Il disco si apre con «Nord & Sud», un viaggio ideale fra il Nord ed il Sud della musica, una sorta di mille miglia, che si snoda su un tracciato di oltre dieci minuti, fra movimenti lineari o obliqui, su strade spaziose o anguste, tra discese ardite e risalite; a seguire «Slalom Speciale», un altro brano che ha nel nome tutti i prodromi di quello che sarà l’atteso svolgimento musicale. Parliamo di un veloce up-tempo, dove la retroguardia ritmica sembrerebbe puntellare il percorso con una serie di paletti, che il pianista schiva con abilità, traendo da essi inventiva e linfa creativa per un fraseggio a volte tagliente, altre quasi ironico e divertito. Anche la B-Side ospita solo due tracce: la prima è «Quiet Children», una ballata mid-range, dove gli scambi più volte ripetuti tra piano e basso creano un bellissimo effetto di sospensione; in chiusura la lunghissima title-track, oltre quattordici minuti di genialità esecutiva. Il lavoro perfetto della sezione ritmica, che ne asseconda il volere in ogni frangente, spinge Franco D’andrea verso un’inarrestabile propulsione improvvisativa, legando insieme molteplici elementi e moduli espressivi. Ottima la qualità sonora dell’album su etichetta Red Records. (un classico che speriamo venga presto ristampato dalla nuova Red Records di Marco Pennisi).

Franco D’andrea Quartet – «My Shuffle», 1987

Attivo sin dai primi anni Sessanta, Franco D’Andrea è diventato nel tempo un nome di prestigio in Italia e all’estero, soprattutto è riconosciuto come uno dei più raffinati interpreti jazz che il nostro paese abbia espresso. Passato dall’iniziale ed ideale lezione monkiana, di cui ha elaborato taluni stilemi rendendoli meno abrasivi e discordanti, ma di cui ha conservato quell’imprinting scevro da cedimenti al mielismo pseudo-sentimentale, tipico di tanti pianisti jazz europei, le cui performance si sdruciolano cedendo al camerismo classicheggiante. D’Andrea, ancora in attività e con una verve creativa illimitata, non ha mai interrotto la sua ricerca musicale; non si è fermato di fronte ai tanti riconoscimenti ricevuti. Questo è uno splendido album del 1987, pubblicato dalla Red Records e ricavato da registrazioni live in quartetto a Montpellier in Francia, nel novembre del 1985. Il pianista di Merano è accompagnato da Tino Tracanna al sax, Attilio Zanchi al basso e Gianni Cazzola alla batteria. Un ottimo esempio di jazz italiano imperniato su un elementi di post-bop a volo libero, dove la trasversalità non fuoriesce mai dal perimetro consentito ed il costrutto melodico mantiene sempre un percorso intellegibile.

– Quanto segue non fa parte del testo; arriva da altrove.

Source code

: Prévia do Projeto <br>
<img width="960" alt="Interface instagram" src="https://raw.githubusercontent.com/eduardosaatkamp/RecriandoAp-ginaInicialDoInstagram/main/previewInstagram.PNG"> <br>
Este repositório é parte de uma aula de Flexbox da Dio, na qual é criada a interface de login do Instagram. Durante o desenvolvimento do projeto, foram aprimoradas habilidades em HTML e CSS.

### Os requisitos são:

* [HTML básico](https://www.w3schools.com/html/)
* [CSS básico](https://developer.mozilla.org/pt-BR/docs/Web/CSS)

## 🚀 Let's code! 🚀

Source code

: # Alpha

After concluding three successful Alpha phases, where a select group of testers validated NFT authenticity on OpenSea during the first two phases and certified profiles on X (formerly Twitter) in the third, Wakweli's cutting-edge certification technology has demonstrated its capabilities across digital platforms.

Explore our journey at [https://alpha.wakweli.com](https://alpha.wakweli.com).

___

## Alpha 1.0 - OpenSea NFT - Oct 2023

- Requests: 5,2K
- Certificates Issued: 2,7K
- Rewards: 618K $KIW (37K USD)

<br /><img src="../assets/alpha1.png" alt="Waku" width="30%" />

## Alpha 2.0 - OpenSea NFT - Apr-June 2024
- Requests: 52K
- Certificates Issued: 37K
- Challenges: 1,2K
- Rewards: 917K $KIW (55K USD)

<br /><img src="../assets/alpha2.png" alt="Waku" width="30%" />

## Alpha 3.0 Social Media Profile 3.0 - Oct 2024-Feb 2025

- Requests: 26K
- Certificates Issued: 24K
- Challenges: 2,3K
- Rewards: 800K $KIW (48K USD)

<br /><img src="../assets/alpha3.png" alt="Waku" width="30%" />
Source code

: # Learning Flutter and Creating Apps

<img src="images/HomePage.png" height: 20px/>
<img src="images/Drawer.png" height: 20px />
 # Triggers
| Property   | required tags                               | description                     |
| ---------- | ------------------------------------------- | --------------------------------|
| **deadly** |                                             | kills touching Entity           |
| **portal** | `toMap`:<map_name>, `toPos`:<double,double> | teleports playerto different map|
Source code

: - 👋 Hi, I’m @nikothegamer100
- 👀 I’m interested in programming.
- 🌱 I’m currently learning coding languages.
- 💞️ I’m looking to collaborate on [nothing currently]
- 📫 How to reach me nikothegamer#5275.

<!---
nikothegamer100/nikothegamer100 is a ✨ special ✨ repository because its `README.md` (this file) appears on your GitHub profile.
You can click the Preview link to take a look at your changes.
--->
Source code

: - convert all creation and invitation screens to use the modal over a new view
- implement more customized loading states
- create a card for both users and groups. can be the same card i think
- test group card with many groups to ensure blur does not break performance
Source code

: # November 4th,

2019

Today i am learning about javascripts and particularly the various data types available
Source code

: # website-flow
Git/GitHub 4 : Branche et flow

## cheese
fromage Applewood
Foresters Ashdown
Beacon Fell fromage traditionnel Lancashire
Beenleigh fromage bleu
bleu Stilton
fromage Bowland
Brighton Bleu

Il sax di Tracanna, imbeccato dalle traiettorie oblique e mai banali del piano di D’andrea si inerpica su un un’accidentata parete sonora di progressioni armoniche degne della migliore tradizione afro-americana; in particolare nella lunga suite d’apertura, «My Shuffle» spalmata sul tempo di oltre 16 minuti, a copertura dell’intera facciata del disco, dove il dialogo tra pianoforte e sassofono, gli scambi, i call-and-response sono davvero da manuale. La B-side si sostanzia in due sole lunghe tracce, sempre a firma Franco D’andrea: «Antelao», un frenetico up-tempo in cui il pianista esplode in tutto il suo vigore in un’estesa progressione, sostenuta a meraviglia dalla retroguardia ritmica, fino a quando non incontra il sassofono di Tracanna, che spicca un volo ascensionale con una sequenza di cori taglienti giocati sul registro più alto dello strumento. La conclusiva «Monti Pallidi» si sviluppa su una velocità più contenuta, ma nelle sequenze di accordi non c’è nulla di scontato: il piano apre un varco per un rutilante incedere di tamburi, mentre il sax sembra descrivere la scena di un’arrampicata ad alta quota. Un disco per intenditori, ma facile da metabolizzare, a tratti entusiasmante!